Google have also yet to trigger an automatic deinstall of the programs from user phones, security experts said. Tom Parson’s a senior manager with Symantec’ security response team said “The apps were ‘Trojanized, With the phones being ‘rooted,’ the attacks can do almost anything, including pulling data off the phone.” Indicating that the malware can gain root access to the devices.
These troublesome applications were made available for four days on the Android market. Lookout, a San Francisco based smartphone security firm have said that between 50,000 and 100,000 copies of the applications have been downloaded by end users meaning that this is a serious security risk for a lot of Android users.
All of the programs were infected with the same rogue coder which is dubbed as ‘DreamDroid’. It allows attackers to compromise Android phones and connect them to a command and control server which can then issue orders directly to the phones.
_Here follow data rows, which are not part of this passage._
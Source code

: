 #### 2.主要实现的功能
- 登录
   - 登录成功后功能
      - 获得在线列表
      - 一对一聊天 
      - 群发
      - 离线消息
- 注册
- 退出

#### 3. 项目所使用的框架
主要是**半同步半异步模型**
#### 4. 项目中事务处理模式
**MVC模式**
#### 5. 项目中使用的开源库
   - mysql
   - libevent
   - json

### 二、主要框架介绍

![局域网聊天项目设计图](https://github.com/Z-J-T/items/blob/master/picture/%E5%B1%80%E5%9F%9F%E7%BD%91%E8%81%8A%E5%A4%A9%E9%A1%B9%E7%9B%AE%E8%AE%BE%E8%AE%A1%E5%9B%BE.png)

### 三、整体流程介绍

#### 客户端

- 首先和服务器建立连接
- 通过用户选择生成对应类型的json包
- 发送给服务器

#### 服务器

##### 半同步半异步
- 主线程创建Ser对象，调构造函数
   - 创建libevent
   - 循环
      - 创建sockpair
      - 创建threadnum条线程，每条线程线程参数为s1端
This is made even more complex by the fact that many of the applications were initially legit, and have been pirated and modified with the DreamDroid code.
While malware has been circulated before on the Android platform, this is the first time that they have been available on Google’s own market. Google do have the option to flip a switch in their base to remotely remove all malicious applications from Android smartphones, but so far it seems they have yet to do so.
Kevin Mahaffey, CTO of Lookout said “Google’s very responsible with that power, they want to make sure that it’s used only in cases when they’re sure they’re removing only malware.”
As Google Android gets more popular, they are facing a tougher task vetting the thousands of applications created every single day.
KitGuru says: With Google yet to make an official comment about the malware infected programs, we can only hope they do it sooner rather than later.